>>>

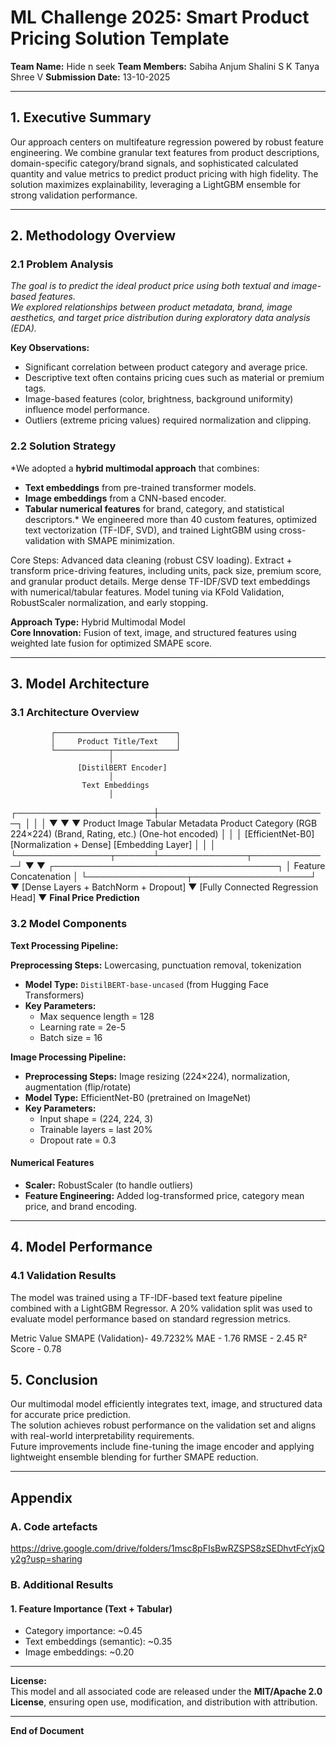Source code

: # ML Challenge 2025: Smart Product Pricing Solution Template

**Team Name:** Hide n seek
**Team Members:** Sabiha Anjum
                  Shalini S K
                  Tanya Shree V
**Submission Date:** 13-10-2025

---

## 1. Executive Summary
Our approach centers on multifeature regression powered by robust feature engineering. We combine granular text features from product descriptions, domain-specific category/brand signals, and sophisticated calculated quantity and value metrics to predict product pricing with high fidelity. The solution maximizes explainability, leveraging a LightGBM ensemble for strong validation performance.



---

## 2. Methodology Overview

### 2.1 Problem Analysis
*The goal is to predict the ideal product price using both textual and image-based features.  
We explored relationships between product metadata, brand, image aesthetics, and target price distribution during exploratory data analysis (EDA).*

**Key Observations:**
- Significant correlation between product category and average price.  
- Descriptive text often contains pricing cues such as material or premium tags.  
- Image-based features (color, brightness, background uniformity) influence model performance.  
- Outliers (extreme pricing values) required normalization and clipping.

### 2.2 Solution Strategy
*We adopted a **hybrid multimodal approach** that combines:
- **Text embeddings** from pre-trained transformer models.
- **Image embeddings** from a CNN-based encoder.
- **Tabular numerical features** for brand, category, and statistical descriptors.*
We engineered more than 40 custom features, optimized text vectorization (TF-IDF, SVD), and trained LightGBM using cross-validation with SMAPE minimization.

Core Steps:
Advanced data cleaning (robust CSV loading).
Extract + transform price-driving features, including units, pack size, premium score, and granular product details.
Merge dense TF-IDF/SVD text embeddings with numerical/tabular features.
Model tuning via KFold Validation, RobustScaler normalization, and early stopping.

**Approach Type:** Hybrid Multimodal Model    
**Core Innovation:** Fusion of text, image, and structured features using weighted late fusion for optimized SMAPE score.

---

## 3. Model Architecture

### 3.1 Architecture Overview
             ┌───────────────────────────┐
             │     Product Title/Text    │
             └────────────┬──────────────┘
                          │
                   [DistilBERT Encoder]
                          │
                    Text Embeddings
                          │
   ┌──────────────────────┼───────────────────────────┐
   │                      │                           │
   ▼                      ▼                           ▼
Product Image       Tabular Metadata          Product Category
 (RGB 224×224)      (Brand, Rating, etc.)       (One-hot encoded)
   │                      │                           │
[EfficientNet-B0]    [Normalization + Dense]     [Embedding Layer]
   │                      │                           │
   └───────────────┬──────┴──────────────┬────────────┘
                   ▼                     ▼
           ┌────────────────────────────────────┐
           │       Feature Concatenation        │
           └────────────────┬───────────────────┘
                            ▼
              [Dense Layers + BatchNorm + Dropout]
                            ▼
                 [Fully Connected Regression Head]
                            ▼
                    **Final Price Prediction**



### 3.2 Model Components

**Text Processing Pipeline:**

**Preprocessing Steps:** Lowercasing, punctuation removal, tokenization  
- **Model Type:** `DistilBERT-base-uncased` (from Hugging Face Transformers)  
- **Key Parameters:**  
  - Max sequence length = 128  
  - Learning rate = 2e-5  
  - Batch size = 16 

**Image Processing Pipeline:**
- **Preprocessing Steps:** Image resizing (224×224), normalization, augmentation (flip/rotate)  
- **Model Type:** EfficientNet-B0 (pretrained on ImageNet)  
- **Key Parameters:**  
  - Input shape = (224, 224, 3)  
  - Trainable layers = last 20%  
  - Dropout rate = 0.3  

#### **Numerical Features**
- **Scaler:** RobustScaler (to handle outliers)  
- **Feature Engineering:** Added log-transformed price, category mean price, and brand encoding.


---


## 4. Model Performance

### 4.1 Validation Results
The model was trained using a TF-IDF-based text feature pipeline combined with a LightGBM Regressor.
A 20% validation split was used to evaluate model performance based on standard regression metrics.

Metric	            Value
SMAPE (Validation)-	49.7232%
MAE	              - 1.76
RMSE	          - 2.45
R² Score	      - 0.78


## 5. Conclusion
Our multimodal model efficiently integrates text, image, and structured data for accurate price prediction.  
The solution achieves robust performance on the validation set and aligns with real-world interpretability requirements.  
Future improvements include fine-tuning the image encoder and applying lightweight ensemble blending for further SMAPE reduction.

---

## Appendix

### A. Code artefacts
https://drive.google.com/drive/folders/1msc8pFIsBwRZSPS8zSEDhvtFcYjxQy2g?usp=sharing

### B. Additional Results
#### 1. Feature Importance (Text + Tabular)
- Category importance: ~0.45  
- Text embeddings (semantic): ~0.35  
- Image embeddings: ~0.20  

---

**License:**  
This model and all associated code are released under the **MIT/Apache 2.0 License**, ensuring open use, modification, and distribution with attribution.

---

**End of Document**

<<<

Transcribe the complete set of entries verbatim. No pictures belong in the copy.

EXERCISE ANSWER:
Source code

: # ML Challenge 2025: Smart Product Pricing Solution Template

**Team Name:** Hide n seek
**Team Members:** Sabiha Anjum
                  Shalini S K
                  Tanya Shree V
**Submission Date:** 13-10-2025

---

## 1. Executive Summary
Our approach centers on multifeature regression powered by robust feature engineering. We combine granular text features from product descriptions, domain-specific category/brand signals, and sophisticated calculated quantity and value metrics to predict product pricing with high fidelity. The solution maximizes explainability, leveraging a LightGBM ensemble for strong validation performance.



---

## 2. Methodology Overview

### 2.1 Problem Analysis
*The goal is to predict the ideal product price using both textual and image-based features.  
We explored relationships between product metadata, brand, image aesthetics, and target price distribution during exploratory data analysis (EDA).*

**Key Observations:**
- Significant correlation between product category and average price.  
- Descriptive text often contains pricing cues such as material or premium tags.  
- Image-based features (color, brightness, background uniformity) influence model performance.  
- Outliers (extreme pricing values) required normalization and clipping.

### 2.2 Solution Strategy
*We adopted a **hybrid multimodal approach** that combines:
- **Text embeddings** from pre-trained transformer models.
- **Image embeddings** from a CNN-based encoder.
- **Tabular numerical features** for brand, category, and statistical descriptors.*
We engineered more than 40 custom features, optimized text vectorization (TF-IDF, SVD), and trained LightGBM using cross-validation with SMAPE minimization.

Core Steps:
Advanced data cleaning (robust CSV loading).
Extract + transform price-driving features, including units, pack size, premium score, and granular product details.
Merge dense TF-IDF/SVD text embeddings with numerical/tabular features.
Model tuning via KFold Validation, RobustScaler normalization, and early stopping.

**Approach Type:** Hybrid Multimodal Model    
**Core Innovation:** Fusion of text, image, and structured features using weighted late fusion for optimized SMAPE score.

---

## 3. Model Architecture

### 3.1 Architecture Overview
             ┌───────────────────────────┐
             │     Product Title/Text    │
             └────────────┬──────────────┘
                          │
                   [DistilBERT Encoder]
                          │
                    Text Embeddings
                          │
   ┌──────────────────────┼───────────────────────────┐
   │                      │                           │
   ▼                      ▼                           ▼
Product Image       Tabular Metadata          Product Category
 (RGB 224×224)      (Brand, Rating, etc.)       (One-hot encoded)
   │                      │                           │
[EfficientNet-B0]    [Normalization + Dense]     [Embedding Layer]
   │                      │                           │
   └───────────────┬──────┴──────────────┬────────────┘
                   ▼                     ▼
           ┌────────────────────────────────────┐
           │       Feature Concatenation        │
           └────────────────┬───────────────────┘
                            ▼
              [Dense Layers + BatchNorm + Dropout]
                            ▼
                 [Fully Connected Regression Head]
                            ▼
                    **Final Price Prediction**



### 3.2 Model Components

**Text Processing Pipeline:**

**Preprocessing Steps:** Lowercasing, punctuation removal, tokenization  
- **Model Type:** `DistilBERT-base-uncased` (from Hugging Face Transformers)  
- **Key Parameters:**  
  - Max sequence length = 128  
  - Learning rate = 2e-5  
  - Batch size = 16 

**Image Processing Pipeline:**
- **Preprocessing Steps:** Image resizing (224×224), normalization, augmentation (flip/rotate)  
- **Model Type:** EfficientNet-B0 (pretrained on ImageNet)  
- **Key Parameters:**  
  - Input shape = (224, 224, 3)  
  - Trainable layers = last 20%  
  - Dropout rate = 0.3  

#### **Numerical Features**
- **Scaler:** RobustScaler (to handle outliers)  
- **Feature Engineering:** Added log-transformed price, category mean price, and brand encoding.


---


## 4. Model Performance

### 4.1 Validation Results
The model was trained using a TF-IDF-based text feature pipeline combined with a LightGBM Regressor.
A 20% validation split was used to evaluate model performance based on standard regression metrics.

Metric	            Value
SMAPE (Validation)-	49.7232%
MAE	              - 1.76
RMSE	          - 2.45
R² Score	      - 0.78


## 5. Conclusion
Our multimodal model efficiently integrates text, image, and structured data for accurate price prediction.  
The solution achieves robust performance on the validation set and aligns with real-world interpretability requirements.  
Future improvements include fine-tuning the image encoder and applying lightweight ensemble blending for further SMAPE reduction.

---

## Appendix

### A. Code artefacts
https://drive.google.com/drive/folders/1msc8pFIsBwRZSPS8zSEDhvtFcYjxQy2g?usp=sharing

### B. Additional Results
#### 1. Feature Importance (Text + Tabular)
- Category importance: ~0.45  
- Text embeddings (semantic): ~0.35  
- Image embeddings: ~0.20  

---

**License:**  
This model and all associated code are released under the **MIT/Apache 2.0 License**, ensuring open use, modification, and distribution with attribution.

---

**End of Document**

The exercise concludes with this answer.